Le royaume de Ga’Hoole – la légende des gardiens de Zack Snyder

 

Pas très chouette…

Zack Snyder me fait penser au David Fincher des débuts : un petit malin à l’égo sur-dimensionné qui fait son beurre en pillant allégrement les restes d’un cinéma de genre moribond. Son unique titre de gloire est d’avoir indirectement relancé la carrière de George A. Romero*. Après avoir réussit l’exploit de transformer l’excellent comics Watchmen en blockbuster aseptisé, il prend ses fans à contrepied en réalisant un film d’animation destiné au jeune public.

Alors voilà : il était une fois deux frères adolescents, l’un plutôt doué et rêveur, l’autre moins doué et donc un poil frustré. Ils se font tous deux enlever par une armée de « Sangs Purs » qui les enrôle de force. L’objectif de ces bons aryens est simple : dominer les autres communautés du coin. Alors que le frère frustré embrasse sans regrets le côté obscur, l’autre parvient à s’enfuir, rencontre en chemin des compagnons pittoresques et rejoint les héros des contes de son enfance. Parce qu’en fait ces personnages légendaires sensés protéger les faibles, les « Gardiens de Ga’Hoole », ben ils existent en vrai! Après une formation express, il part à la filoche, bla-bla-bla, mon dieu, c’était un piège, patati-patata, combat fratricide, les gentils gagnent même si bon, la guerre, c’est mal, et on finit sur une belle ouverture pour le second volet de la franchise.
Soyons clair, ce n’est pas du côté de l’histoire qu’il faut chercher un semblant d’originalité… Non, l’argument massue du film, c’est que ses protagonistes sont… roulement de tambours… des chouettes et des hiboux!!! Mais attention, pas des versions anthropomorphisées à la Disney ; on sent qu’il y a eu des recherches sérieuses en pré-production pour coller à la réalité, ce que m’a confirmé une spectatrice hululophile.
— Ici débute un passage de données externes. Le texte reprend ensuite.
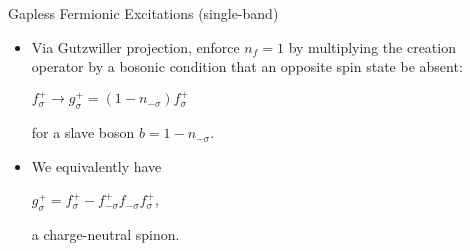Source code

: \documentclass{beamer}
\begin{document}

    
    




    
    




\begin{frame}{Gapless Fermionic Excitations (single-band)}

    \begin{itemize}
        \item Via Gutzwiller projection, enforce $n_f=1$ by multiplying the creation operator by a bosonic condition that an opposite spin state be absent: 
        \begin{center}
            $f_{\sigma}^+ \to g_{\sigma}^+ = (1-n_{-\sigma})f_{\sigma}^+$
        \end{center}
        for a slave boson $b = 1-n_{-\sigma}$. 
        
        \item We equivalently have
        \begin{center}
            $g_{\sigma}^+ = f_{\sigma}^+ - f_{-\sigma}^+f_{-\sigma}f_{\sigma}^+$,
        \end{center}
        a charge-neutral spinon.
    \end{itemize}
    
\end{frame}
\end{document}
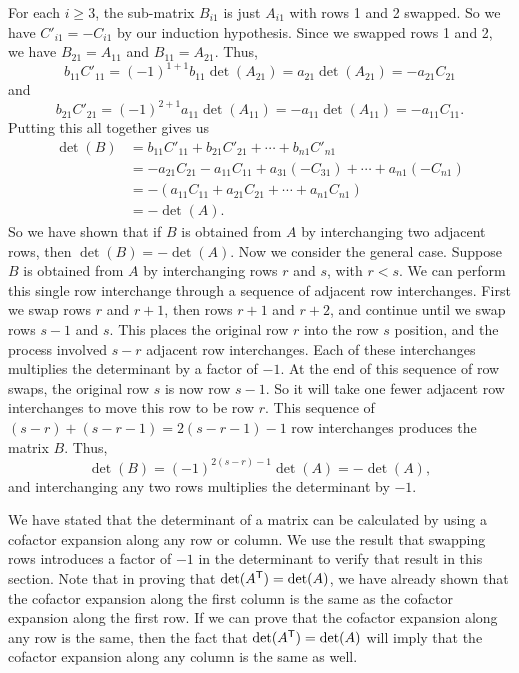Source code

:For each $i \geq 3$, the sub-matrix $B_{i1}$ is just $A_{i1}$ with rows 1 and 2 swapped. So we have $C'_{i1} = -C_{i1}$ by our induction hypothesis. Since we swapped rows 1 and 2, we have $B_{21} = A_{11}$ and $B_{11} = A_{21}$. Thus,
\[b_{11}C'_{11} = (-1)^{1+1}b_{11}\det(A_{21}) = a_{21}\det(A_{21}) = -a_{21}C_{21}\]
and
\[b_{21}C'_{21} = (-1)^{2+1}a_{11}\det(A_{11}) = -a_{11}\det(A_{11}) = -a_{11}C_{11}.\]
Putting this all together gives us
\begin{align*}
\det(B) &= b_{11}C'_{11} + b_{21}C'_{21} + \cdots + b_{n1}C'_{n1} \\
	&= -a_{21}C_{21} - a_{11}C_{11} + a_{31}(-C_{31}) + \cdots + a_{n1}(-C_{n1}) \\
	&= -\left(a_{11}C_{11} + a_{21}C_{21} + \cdots + a_{n1}C_{n1}\right) \\
	&= - \det(A).
\end{align*}
So we have shown that if $B$ is obtained from $A$ by interchanging two adjacent rows, then $\det(B) = -\det(A)$. Now we consider the general case. Suppose $B$ is obtained from $A$ by interchanging rows $r$ and $s$, with $r < s$. We can perform this single row interchange through a sequence of adjacent row interchanges. First we swap rows $r$ and $r+1$, then rows $r+1$ and $r+2$, and continue until we swap rows $s-1$ and $s$. This places the original row $r$ into the row $s$ position, and the process involved $s-r$ adjacent row interchanges. Each of these interchanges multiplies the determinant by a factor of $-1$. At the end of this sequence of row swaps, the original row $s$ is now row $s-1$. So it will take one fewer adjacent row interchanges to move this row to be row $r$. This sequence of $(s-r)+(s-r-1) = 2(s-r-1)-1$ row interchanges produces the matrix $B$. Thus,
\[\det(B) = (-1)^{2(s-r)-1}\det(A) = -\det(A),\]
and interchanging any two rows multiplies the determinant by $-1$. 



\label{sec:cofactor_expand}

We have stated that the determinant of a matrix can be calculated by using a cofactor expansion along any row or column. We use the result that swapping rows introduces a factor of $-1$ in the determinant to verify that result in this section. Note that in proving that $\det(A^{\mathsf{T}}) = \det(A)$, we have already shown that the cofactor expansion along the first column is the same as the cofactor expansion along the first row. If we can prove that the cofactor expansion along any row is the same, then the fact that $\det(A^{\mathsf{T}}) = \det(A)$ will imply that the cofactor expansion along any column is the same as well.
L’animation de nos amis strigidés est particulièrement réussie et on y croirait presque – sauf qu’ils portent des casques en métal et écrivent des livres. Par contre, Snyder à beaucoup plus de mal à ancrer leur environnement dans le réel : prédateurs nocturnes oblige, la quasi totalité du film se déroule à l’aube et au coucher du soleil. On a ainsi droit à une succession de paysages de carte postale avec des effets de lumière très aboutis mais qui auraient plus leur place dans un jeu vidéo.
Au niveau narratif, le réalisateur tente de respecter les règles érigées par l’oncle Walt en accolant au héros une ribambelle de sidekicks archétypaux : un excentrique qui s’oppose à un vieux briscard, le tout formant l’inévitable duo comique du film, un faible qu’il faut protéger et même un serpent rose (!). Mais tout ce petit monde se retrouvent rapidement évincés de l’histoire quand apparaissent les Gardiens du titre, des guerriers majestueux qui subjuguent immédiatement le jeune Soren. Côté mise en scène, on retrouve les travers habituels du réalisateur : une fascination pour la violence qu’il tente ici de justifier maladroitement – je vous rappelle que c’est un film pour enfants – et l’abus de mouvements de caméra compliqués et de ralentis qui nuisent fortement au rythme du long métrage.
Plus dérangeant, on retrouve l’idéologie un peu rance déjà présente dans 300 et Watchmen, à savoir la nécessité sociale d’une élite guerrière pour encadrer les faibles – qui du coup sont bien incapables de se défendre par eux-même vu qu’ils sont à priori relégués aux autres tâches de la communauté. Ainsi, dans la pratique, les « Gardiens de Ga’Hoole » ressemblent étrangement aux « Sangs Purs » qu’ils combattent, la cruauté en moins. Je ne sais pas vous, mais moi, une société comme ça, ça me fait froid dans le dos…

* Réalisateur de

      La nuit des morts-vivants

(1968), de

      Zombie

(1978) et du

      Jour des morts-vivant

(1985), George A. Romero a dû attendre le succès commercial du remake de

      Zombie

réalisé par Zack Snyder en 2003 pour qu’un studio accepte enfin de financer le quatrième volet de sa saga. Alors que l’original proposait une critique acerbe de la société de consommation,

      L’armée des morts

n’est qu’un film d’horreur de plus où les questionnements politiques ont disparu au profit de l’action. Comble de l’hérésie, les zombies version Snyder courent comme des lapins écossais…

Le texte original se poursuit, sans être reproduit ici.